Werner Hölzl (Koord.), Peter Huber, Serguei Kaniovski, Michael Peneder, Teilstudie 20: Neugründung und Entwicklung von Unternehmen, in: Karl Aiginger, Gunther Tichy, Ewald Walterskirchen (Projektleitung und Koordination), WIFO-Weißbuch: Mehr Beschäftigung durch Wachstum auf Basis von Innovation und Qualifikation

Monographien, November 2006, 75 Seiten
   
Unternehmensgründungen werden oft als Motor der Wirtschaftsentwicklung angesehen, als Träger von Innovationen und der Entwicklung neuer Produkte. Tatsächlich haben Gründungen und Kleinunternehmen heute eine größere Bedeutung als vor dreißig Jahren. In Österreich nimmt die Zahl der Unternehmen langfristig zu, jährlich werden im Ausmaß von rund 10% des Bestands Betriebe neu gegründet. Darauf gehen rund 35% der neu geschaffenen Arbeitsplätze für Unselbständige zurück, etwa 3,5% aller unselbständigen Beschäftigten. Der Anstieg der Gründungszahlen war von einem Anstieg der Schließungszahlen begleitet. Die Entstehung neuer Arbeitsplätze konzentriert sich nicht auf die Neugründungen, sondern stark auf wenige wachstumsorientierte, meist mittelgroße Unternehmen. Die Studie formuliert Vorschläge für die Schaffung von Rahmenbedingungen, die für wachstumsorientierte Gründungen und innovationsbasiertes Wachstum von herausragender Bedeutung sind.
 
Auftraggeber: Wirtschaftskammer Österreich – Bundesarbeitskammer – Österreichischer Gewerkschaftsbund – Präsidentenkonferenz der Landwirtschaftskammern Österreichs
Mit finanzieller Unterstützung von: Oesterreichische Nationalbank – Androsch International Consulting – Investkredit – Gewerkschaft Metall – Textil – Raiffeisenlandesbank Oberösterreich – Oberbank AG – D. Swarovski und Co – Rauch Fruchtsäfte Ges.m.b.H.
Studie von: Österreichisches Institut für Wirtschaftsforschung
Online seit: 17.11.2006 0:00
Forschungsbereich:Industrieökonomie, Innovation und internationaler Wettbewerb – Strukturwandel und Regionalentwicklung – Makroökonomie und europäische Wirtschaftspolitik
Sprache:Deutsch

Substudy 20: Startup and Growth of Businesses, in: Karl Aiginger, Gunther Tichy, Ewald Walterskirchen (Projektleitung und Koordination), WIFO White Paper: Towards Higher Employment via Economic Growth Based on Innovation and Qualification

The creation of new companies is often seen as a motor for economic growth, on the belief that these startups are the carriers of innovation and developers of new products.
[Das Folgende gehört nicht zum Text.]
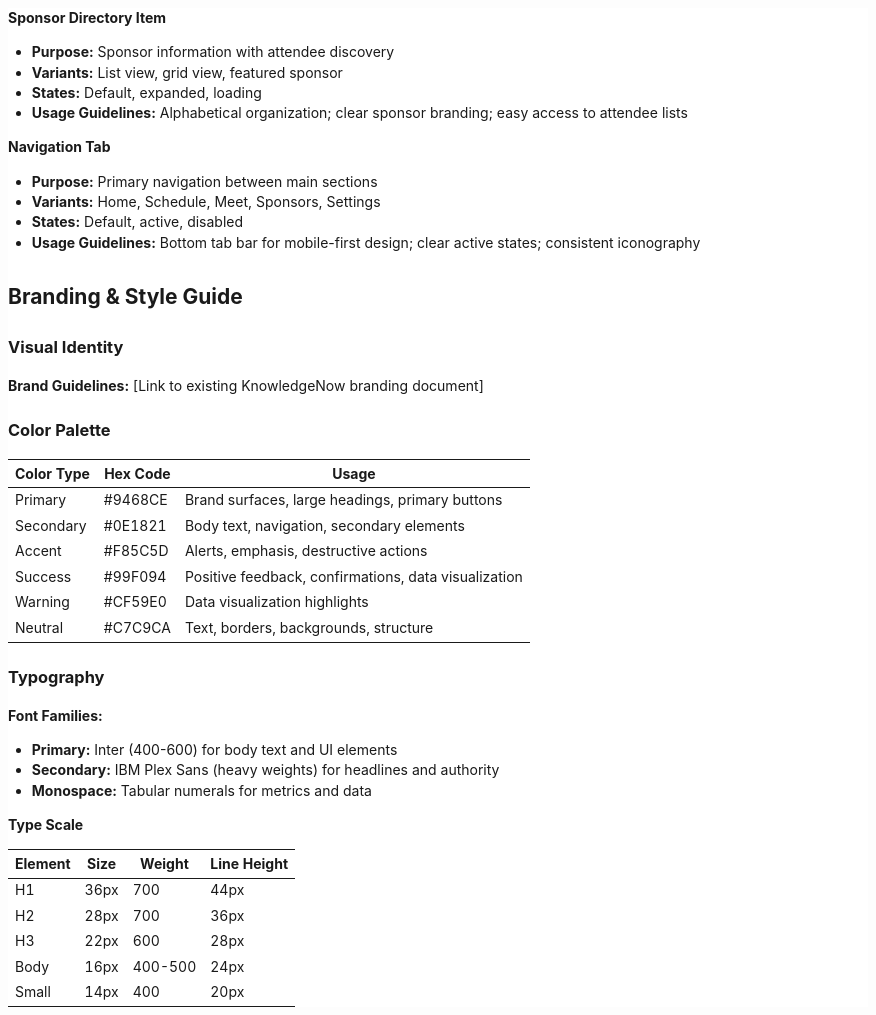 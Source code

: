 **Sponsor Directory Item**
- **Purpose:** Sponsor information with attendee discovery
- **Variants:** List view, grid view, featured sponsor
- **States:** Default, expanded, loading
- **Usage Guidelines:** Alphabetical organization; clear sponsor branding; easy access to attendee lists

**Navigation Tab**
- **Purpose:** Primary navigation between main sections
- **Variants:** Home, Schedule, Meet, Sponsors, Settings
- **States:** Default, active, disabled
- **Usage Guidelines:** Bottom tab bar for mobile-first design; clear active states; consistent iconography

## Branding & Style Guide

### Visual Identity

**Brand Guidelines:** [Link to existing KnowledgeNow branding document]

### Color Palette

| Color Type | Hex Code | Usage |
|------------|----------|-------|
| Primary | #9468CE | Brand surfaces, large headings, primary buttons |
| Secondary | #0E1821 | Body text, navigation, secondary elements |
| Accent | #F85C5D | Alerts, emphasis, destructive actions |
| Success | #99F094 | Positive feedback, confirmations, data visualization |
| Warning | #CF59E0 | Data visualization highlights |
| Neutral | #C7C9CA | Text, borders, backgrounds, structure |

### Typography

**Font Families:**
- **Primary:** Inter (400-600) for body text and UI elements
- **Secondary:** IBM Plex Sans (heavy weights) for headlines and authority
- **Monospace:** Tabular numerals for metrics and data

**Type Scale**

| Element | Size | Weight | Line Height |
|---------|------|--------|-------------|
| H1 | 36px | 700 | 44px |
| H2 | 28px | 700 | 36px |
| H3 | 22px | 600 | 28px |
| Body | 16px | 400-500 | 24px |
| Small | 14px | 400 | 20px |
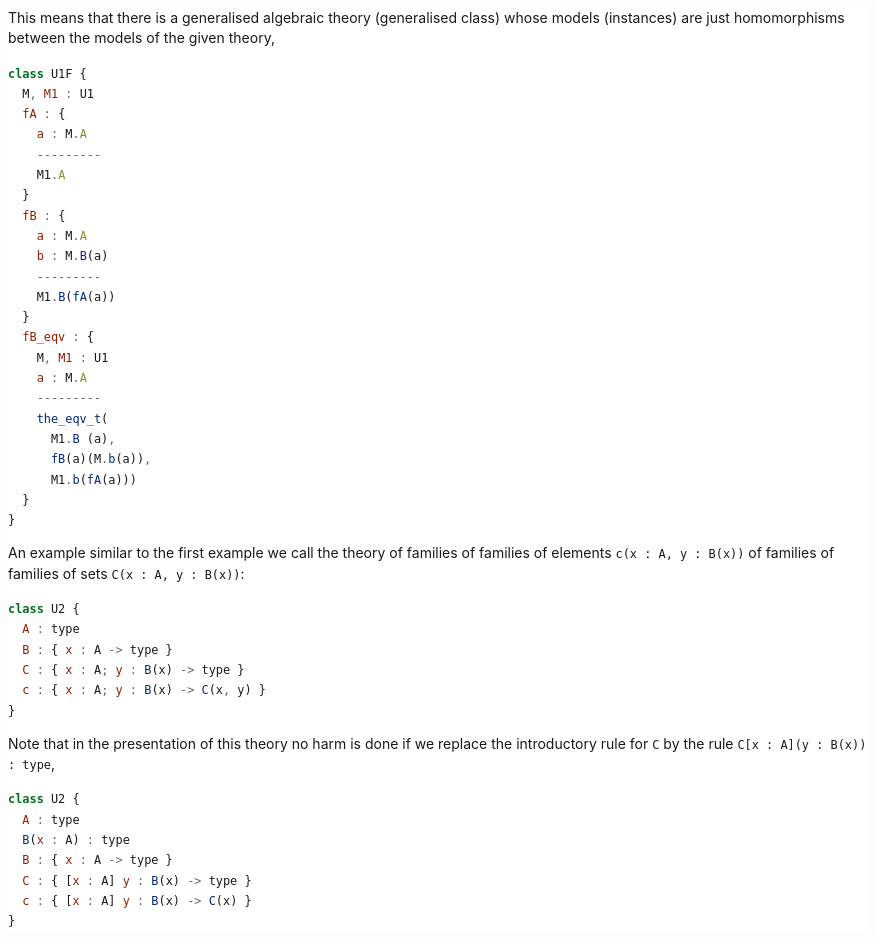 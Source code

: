 This means that there is a generalised algebraic theory (generalised class)
whose models (instances) are just homomorphisms between the models of the given theory,

``` js
class U1F {
  M, M1 : U1
  fA : {
    a : M.A
    ---------
    M1.A
  }
  fB : {
    a : M.A
    b : M.B(a)
    ---------
    M1.B(fA(a))
  }
  fB_eqv : {
    M, M1 : U1
    a : M.A
    ---------
    the_eqv_t(
      M1.B (a),
      fB(a)(M.b(a)),
      M1.b(fA(a)))
  }
}
```

An example similar to the first example
we call the theory of families of families of elements `c(x : A, y : B(x))`
of families of families of sets `C(x : A, y : B(x))`:

``` js
class U2 {
  A : type
  B : { x : A -> type }
  C : { x : A; y : B(x) -> type }
  c : { x : A; y : B(x) -> C(x, y) }
}
```

Note that in the presentation of this theory
no harm is done if we replace the introductory rule for `C`
by the rule `C[x : A](y : B(x)) : type`,

``` js
class U2 {
  A : type
  B(x : A) : type
  B : { x : A -> type }
  C : { [x : A] y : B(x) -> type }
  c : { [x : A] y : B(x) -> C(x) }
}
```

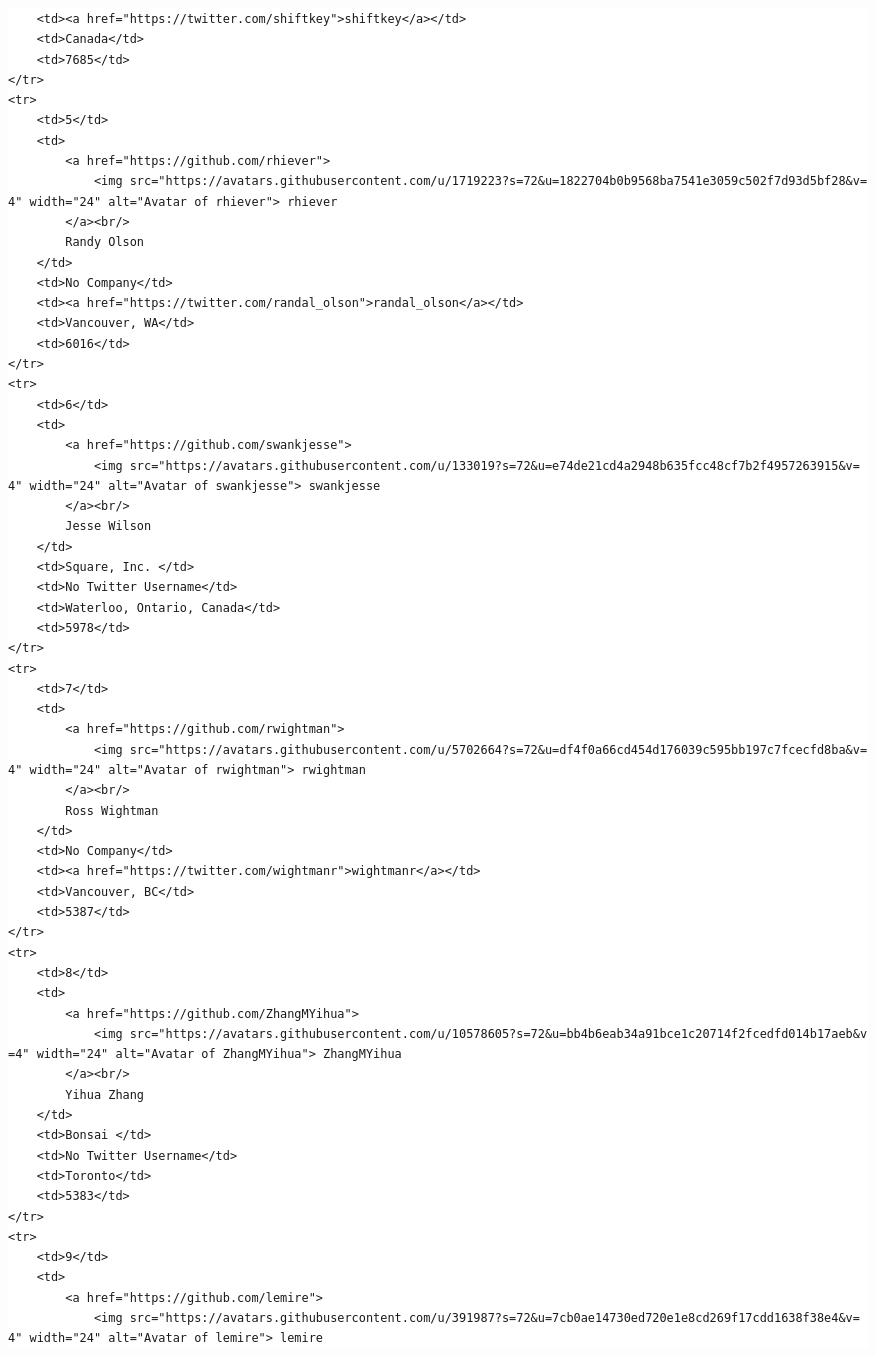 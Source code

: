 		<td><a href="https://twitter.com/shiftkey">shiftkey</a></td>
		<td>Canada</td>
		<td>7685</td>
	</tr>
	<tr>
		<td>5</td>
		<td>
			<a href="https://github.com/rhiever">
				<img src="https://avatars.githubusercontent.com/u/1719223?s=72&u=1822704b0b9568ba7541e3059c502f7d93d5bf28&v=4" width="24" alt="Avatar of rhiever"> rhiever
			</a><br/>
			Randy Olson
		</td>
		<td>No Company</td>
		<td><a href="https://twitter.com/randal_olson">randal_olson</a></td>
		<td>Vancouver, WA</td>
		<td>6016</td>
	</tr>
	<tr>
		<td>6</td>
		<td>
			<a href="https://github.com/swankjesse">
				<img src="https://avatars.githubusercontent.com/u/133019?s=72&u=e74de21cd4a2948b635fcc48cf7b2f4957263915&v=4" width="24" alt="Avatar of swankjesse"> swankjesse
			</a><br/>
			Jesse Wilson
		</td>
		<td>Square, Inc. </td>
		<td>No Twitter Username</td>
		<td>Waterloo, Ontario, Canada</td>
		<td>5978</td>
	</tr>
	<tr>
		<td>7</td>
		<td>
			<a href="https://github.com/rwightman">
				<img src="https://avatars.githubusercontent.com/u/5702664?s=72&u=df4f0a66cd454d176039c595bb197c7fcecfd8ba&v=4" width="24" alt="Avatar of rwightman"> rwightman
			</a><br/>
			Ross Wightman
		</td>
		<td>No Company</td>
		<td><a href="https://twitter.com/wightmanr">wightmanr</a></td>
		<td>Vancouver, BC</td>
		<td>5387</td>
	</tr>
	<tr>
		<td>8</td>
		<td>
			<a href="https://github.com/ZhangMYihua">
				<img src="https://avatars.githubusercontent.com/u/10578605?s=72&u=bb4b6eab34a91bce1c20714f2fcedfd014b17aeb&v=4" width="24" alt="Avatar of ZhangMYihua"> ZhangMYihua
			</a><br/>
			Yihua Zhang
		</td>
		<td>Bonsai </td>
		<td>No Twitter Username</td>
		<td>Toronto</td>
		<td>5383</td>
	</tr>
	<tr>
		<td>9</td>
		<td>
			<a href="https://github.com/lemire">
				<img src="https://avatars.githubusercontent.com/u/391987?s=72&u=7cb0ae14730ed720e1e8cd269f17cdd1638f38e4&v=4" width="24" alt="Avatar of lemire"> lemire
In actual fact, startups and SMEs are today of greater importance than they were 30 years ago. In Austria, the number of companies is growing in the long term; every year, new firms are added to the extent of about 10 percent of the existing stock. The new additions make up some 35 percent of new jobs, employing about 3.5 percent of the dependently employed workforce. The rise in startups has been accompanied by a rise in those closing down. The creation of new jobs does not concentrate on new startups but, to a large extent, on a handful of growth-focused companies, usually of medium size. The study develops proposals for creating a framework that is crucial for growth-oriented startups and innovation-based growth.